On the other hand, I’ve also met persons who are supporting someone with dementia for some hours a day or even full-time, but dislike the word “caregiver.” They see themselves as “family” and find the caregiver label insulting.

I’m sure there are formal definitions of the word caregiver, though perhaps not as formal or easy to apply as the word “engineer” or “doctor” or as relationships like “son” or “sister”. But persons who consider themselves caregivers don’t know or apply these formal definitions. Typically, they are close to someone with dementia, and they feel their actions and decisions affect this person, and so they consider themselves caregivers.

How important, then, is it for persons involved in the care of a person with dementia to consider themselves “caregivers”? Does it matter at all?

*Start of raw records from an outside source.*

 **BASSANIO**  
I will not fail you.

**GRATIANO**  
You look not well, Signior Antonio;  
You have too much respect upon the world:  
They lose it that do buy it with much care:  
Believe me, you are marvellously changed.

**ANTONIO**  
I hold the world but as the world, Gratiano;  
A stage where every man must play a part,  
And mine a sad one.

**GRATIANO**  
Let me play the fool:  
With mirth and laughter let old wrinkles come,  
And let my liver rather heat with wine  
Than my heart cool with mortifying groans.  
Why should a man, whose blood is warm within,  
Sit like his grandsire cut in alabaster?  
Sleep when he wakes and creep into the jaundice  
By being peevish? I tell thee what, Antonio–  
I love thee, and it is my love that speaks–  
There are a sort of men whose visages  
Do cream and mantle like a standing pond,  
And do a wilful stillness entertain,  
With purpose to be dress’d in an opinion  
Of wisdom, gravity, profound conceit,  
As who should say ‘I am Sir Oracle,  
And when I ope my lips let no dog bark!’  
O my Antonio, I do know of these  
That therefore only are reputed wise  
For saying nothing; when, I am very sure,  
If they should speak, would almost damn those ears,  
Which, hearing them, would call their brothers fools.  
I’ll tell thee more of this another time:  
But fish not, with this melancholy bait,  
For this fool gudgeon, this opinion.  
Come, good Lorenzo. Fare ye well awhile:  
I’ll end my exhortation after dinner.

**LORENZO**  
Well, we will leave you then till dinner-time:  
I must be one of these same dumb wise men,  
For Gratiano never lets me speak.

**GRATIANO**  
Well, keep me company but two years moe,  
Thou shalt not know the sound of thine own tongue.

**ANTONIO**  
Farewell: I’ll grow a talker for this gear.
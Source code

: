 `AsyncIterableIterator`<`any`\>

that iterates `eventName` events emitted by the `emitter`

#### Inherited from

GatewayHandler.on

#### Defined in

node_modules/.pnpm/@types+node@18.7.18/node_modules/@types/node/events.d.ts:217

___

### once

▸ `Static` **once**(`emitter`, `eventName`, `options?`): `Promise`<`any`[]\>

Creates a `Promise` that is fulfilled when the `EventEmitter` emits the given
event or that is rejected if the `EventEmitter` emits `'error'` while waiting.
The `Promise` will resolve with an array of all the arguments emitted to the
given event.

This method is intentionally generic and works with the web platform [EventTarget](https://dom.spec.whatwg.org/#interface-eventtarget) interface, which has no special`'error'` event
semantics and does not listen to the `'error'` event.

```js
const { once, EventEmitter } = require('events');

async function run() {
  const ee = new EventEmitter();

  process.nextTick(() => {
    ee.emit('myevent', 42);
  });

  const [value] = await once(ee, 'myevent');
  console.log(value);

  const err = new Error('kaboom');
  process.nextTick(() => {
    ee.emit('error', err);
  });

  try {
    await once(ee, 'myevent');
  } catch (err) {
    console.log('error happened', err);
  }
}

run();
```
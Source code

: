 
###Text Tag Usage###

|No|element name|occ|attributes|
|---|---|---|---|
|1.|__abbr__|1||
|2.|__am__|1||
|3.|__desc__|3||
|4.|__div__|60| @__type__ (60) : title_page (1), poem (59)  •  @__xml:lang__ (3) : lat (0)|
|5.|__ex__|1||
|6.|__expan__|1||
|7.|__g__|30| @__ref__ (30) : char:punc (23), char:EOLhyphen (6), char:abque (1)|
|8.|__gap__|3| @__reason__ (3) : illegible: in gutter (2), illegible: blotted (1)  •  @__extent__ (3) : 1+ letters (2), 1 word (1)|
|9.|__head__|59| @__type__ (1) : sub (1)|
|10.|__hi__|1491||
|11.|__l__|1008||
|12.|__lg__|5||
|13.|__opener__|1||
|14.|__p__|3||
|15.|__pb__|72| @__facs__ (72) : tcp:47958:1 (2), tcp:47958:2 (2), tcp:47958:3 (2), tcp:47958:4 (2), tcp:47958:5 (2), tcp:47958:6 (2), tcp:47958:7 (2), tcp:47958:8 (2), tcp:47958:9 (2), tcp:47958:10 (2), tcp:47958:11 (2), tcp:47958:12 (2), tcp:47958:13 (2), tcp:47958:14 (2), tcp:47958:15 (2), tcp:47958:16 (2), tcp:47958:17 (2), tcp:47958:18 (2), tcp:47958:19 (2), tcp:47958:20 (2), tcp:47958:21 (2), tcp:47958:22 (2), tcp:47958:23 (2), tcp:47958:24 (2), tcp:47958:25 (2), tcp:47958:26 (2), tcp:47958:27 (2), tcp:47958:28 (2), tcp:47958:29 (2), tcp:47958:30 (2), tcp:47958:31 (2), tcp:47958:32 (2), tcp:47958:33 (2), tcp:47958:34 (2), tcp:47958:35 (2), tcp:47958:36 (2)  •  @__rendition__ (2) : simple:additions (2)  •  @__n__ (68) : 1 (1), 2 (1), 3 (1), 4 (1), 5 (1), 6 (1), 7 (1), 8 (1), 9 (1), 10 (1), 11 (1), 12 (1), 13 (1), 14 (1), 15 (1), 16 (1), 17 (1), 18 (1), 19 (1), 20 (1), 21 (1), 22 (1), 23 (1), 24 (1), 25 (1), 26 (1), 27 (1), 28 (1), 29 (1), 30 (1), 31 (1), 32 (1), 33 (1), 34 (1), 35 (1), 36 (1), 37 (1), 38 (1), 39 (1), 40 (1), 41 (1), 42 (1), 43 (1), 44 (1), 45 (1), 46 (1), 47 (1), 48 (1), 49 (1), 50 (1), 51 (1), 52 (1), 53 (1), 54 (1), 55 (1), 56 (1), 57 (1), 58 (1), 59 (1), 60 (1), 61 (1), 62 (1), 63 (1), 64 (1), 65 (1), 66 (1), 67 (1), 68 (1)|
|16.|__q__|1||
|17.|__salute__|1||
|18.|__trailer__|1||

The way I see it, persons involved in the care of someone with dementia can handle this role and responsibility better if they have:

  • A good understanding of dementia and the way it impacts the person
  • Knowledge of various caregiving tools and techniques, such as ways to communicate, to help the person, to handle challenging behaviour, to make home empowering and safe for the person, and so on
  • A supportive environment with sufficient dementia awareness and also enough facilities and services

Regardless of whether a person supporting a dementia patient identifies with the “caregiver” label, this person can handle caregiving more easily and effectively with the help of the three things listed above. Using the “caregiver” label helps because it may help us seek knowledge and skills and services designed for caregivers. It gives an identity and enables approached others in similar situations and getting company and support. When persons providing care think of themselves as supportive family members, they may reject any tools or advice carrying the “caregiver” label and not see them as beneficial. For example, they may assume that all they need to help the patient is love and consideration, and ignore the benefit of communication techniques and tips to assist in daily activities. They may not appreciate that communicating with someone who has dementia may be different (compared to how we communicate with cognitively alert elders). They may not avail the pool of knowledge and tips that other caregivers have gathered.

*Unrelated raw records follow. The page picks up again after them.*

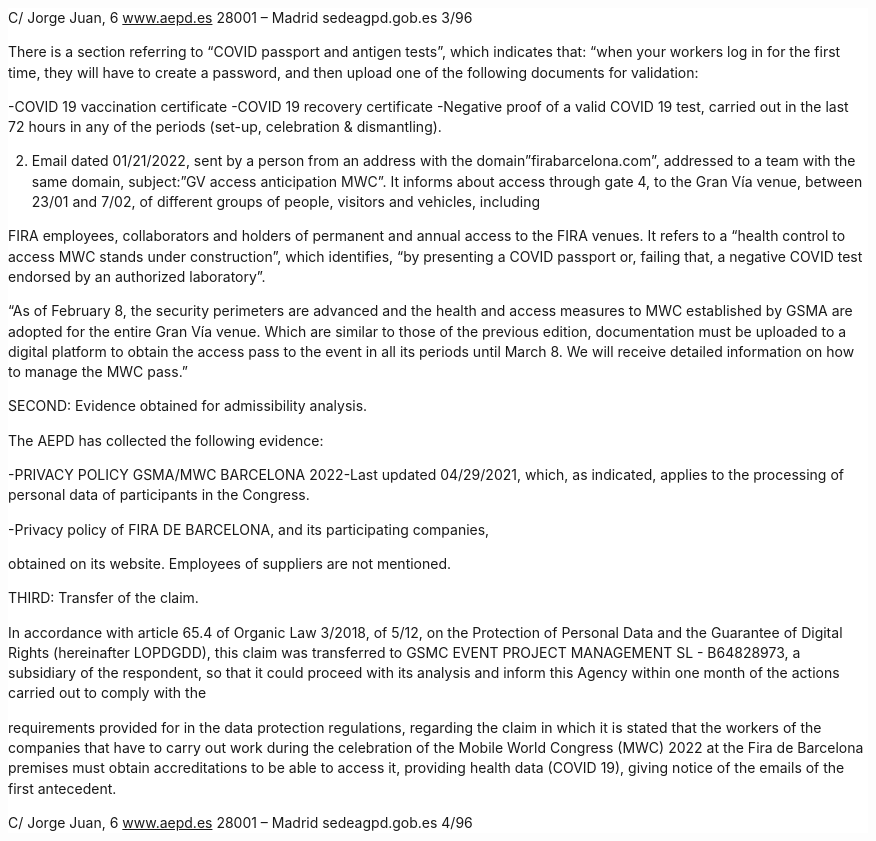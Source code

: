 C/ Jorge Juan, 6 www.aepd.es
28001 – Madrid sedeagpd.gob.es 3/96

There is a section referring to “COVID passport and antigen tests”, which indicates that:
“when your workers log in for the first time, they will have to create a
password, and then upload one of the following documents for validation:

-COVID 19 vaccination certificate
-COVID 19 recovery certificate
-Negative proof of a valid COVID 19 test, carried out in the last 72 hours in
any of the periods (set-up, celebration & dismantling).

2) Email dated 01/21/2022, sent by a person from an address with
the domain”firabarcelona.com”, addressed to a team with the same domain, subject:”GV access
anticipation MWC”. It informs about access through gate 4, to the Gran Vía venue, between
23/01 and 7/02, of different groups of people, visitors and vehicles, including

FIRA employees, collaborators and holders of permanent and annual access to the FIRA venues. It refers to a “health control to access MWC stands under
construction”, which identifies, “by presenting a COVID passport or, failing that,
a negative COVID test endorsed by an authorized laboratory”.

“As of February 8, the security perimeters are advanced and the health and access measures to MWC established by
GSMA are adopted for the entire Gran Vía venue. Which are similar to those of the previous edition, documentation must be uploaded to a
digital platform to obtain the access pass to the event in all its periods
until March 8. We will receive detailed information on how to manage the
MWC pass.”

SECOND: Evidence obtained for admissibility analysis.

The AEPD has collected the following evidence:

-PRIVACY POLICY GSMA/MWC BARCELONA 2022-Last updated
04/29/2021, which, as indicated, applies to the processing of personal data of participants in the Congress.

-Privacy policy of FIRA DE BARCELONA, and its participating companies,

obtained on its website. Employees of suppliers are not mentioned.

THIRD: Transfer of the claim.

In accordance with article 65.4 of Organic Law 3/2018, of 5/12, on the Protection of Personal Data and the Guarantee of Digital Rights (hereinafter LOPDGDD), this claim was transferred to GSMC EVENT PROJECT MANAGEMENT SL -
B64828973, a subsidiary of the respondent, so that it could proceed with its analysis and inform this Agency within one month of the actions carried out to comply with the

requirements provided for in the data protection regulations, regarding the claim in which it is stated that the workers of the companies that have to carry out work
during the celebration of the Mobile World Congress (MWC) 2022 at the Fira de Barcelona
premises must obtain accreditations to be able to access it,
providing health data (COVID 19), giving notice of the emails of the first antecedent.

C/ Jorge Juan, 6 www.aepd.es
28001 – Madrid sedeagpd.gob.es 4/96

One problem in my opinion is that most caregiver material is prepared for some generic caregiver, and usually does not discuss how to selectively use the material given the profile/ situation of the caregiver. For example, the needs of a youth caregiver looking after an elder with dementia would be different from that of an elderly spouse of a person with dementia. Caregivers have to sift through a caregiver manual to see what is applicable for them, and they may dismiss all advice because the first few pages they read look totally irrelevant. Also, volunteers who are supporting caregivers have to tune their advice rather than just assume the general advice will fit everyone.

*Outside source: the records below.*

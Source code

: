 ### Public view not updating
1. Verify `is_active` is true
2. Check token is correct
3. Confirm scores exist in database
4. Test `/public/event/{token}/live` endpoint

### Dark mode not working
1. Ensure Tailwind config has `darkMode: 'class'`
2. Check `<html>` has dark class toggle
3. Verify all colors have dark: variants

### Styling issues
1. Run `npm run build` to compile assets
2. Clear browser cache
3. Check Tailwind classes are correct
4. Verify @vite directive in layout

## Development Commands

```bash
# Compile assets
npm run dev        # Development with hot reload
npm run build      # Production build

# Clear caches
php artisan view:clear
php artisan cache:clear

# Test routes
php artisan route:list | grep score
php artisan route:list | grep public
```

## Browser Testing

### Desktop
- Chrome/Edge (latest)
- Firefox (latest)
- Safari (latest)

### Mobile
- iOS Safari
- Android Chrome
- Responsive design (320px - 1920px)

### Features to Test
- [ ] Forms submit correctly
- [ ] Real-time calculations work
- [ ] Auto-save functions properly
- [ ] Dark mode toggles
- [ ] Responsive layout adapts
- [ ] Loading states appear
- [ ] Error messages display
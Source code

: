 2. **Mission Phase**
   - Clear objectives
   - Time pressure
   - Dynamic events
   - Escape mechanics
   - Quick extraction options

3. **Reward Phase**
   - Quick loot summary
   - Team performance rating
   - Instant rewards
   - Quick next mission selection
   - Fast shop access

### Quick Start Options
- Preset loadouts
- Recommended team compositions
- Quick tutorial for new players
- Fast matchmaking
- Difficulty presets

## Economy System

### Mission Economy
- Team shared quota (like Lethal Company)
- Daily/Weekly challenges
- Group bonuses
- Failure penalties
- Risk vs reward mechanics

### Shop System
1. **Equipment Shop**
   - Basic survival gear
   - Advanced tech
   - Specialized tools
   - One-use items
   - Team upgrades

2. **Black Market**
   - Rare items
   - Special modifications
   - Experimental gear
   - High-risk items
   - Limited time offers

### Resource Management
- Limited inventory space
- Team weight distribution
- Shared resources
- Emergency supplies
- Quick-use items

Caregiver advice is definitely not a “one size fits all” and material designed for caregivers cannot be directly applicable for all caregiving situations.

In November 2013, I had the opportunity to speak at the 18th National Conference of the Alzheimer’s and Related Society of India (ARDSI), held in Guwahati (Assam) in November, 2013. The topic was “Who are we: Introducing the caregivers”, and I discussed some of the aspects I mention above. I’ve uploaded my presentation to slideshare.net and included it below. (You can also view it directly on slideshare.net at this link)

I’d like to add that caregiver material must also be tuned to the culture and country. This topic is so big that it deserves its own blog post. We know that care environments and challenges would be very different in a village in Madhya Pradesh compared to, say, a suburb of London. We need material that is easy to adjust and apply in our settings. We need material that understands our way of life, and our culture and society. Examples and case studies should be relevant for us. We need material in our Indian languages, and often this is not just a matter of translation, but of rewriting. But as I said, this is a topic by itself…and one I have written about before and will probably write about again.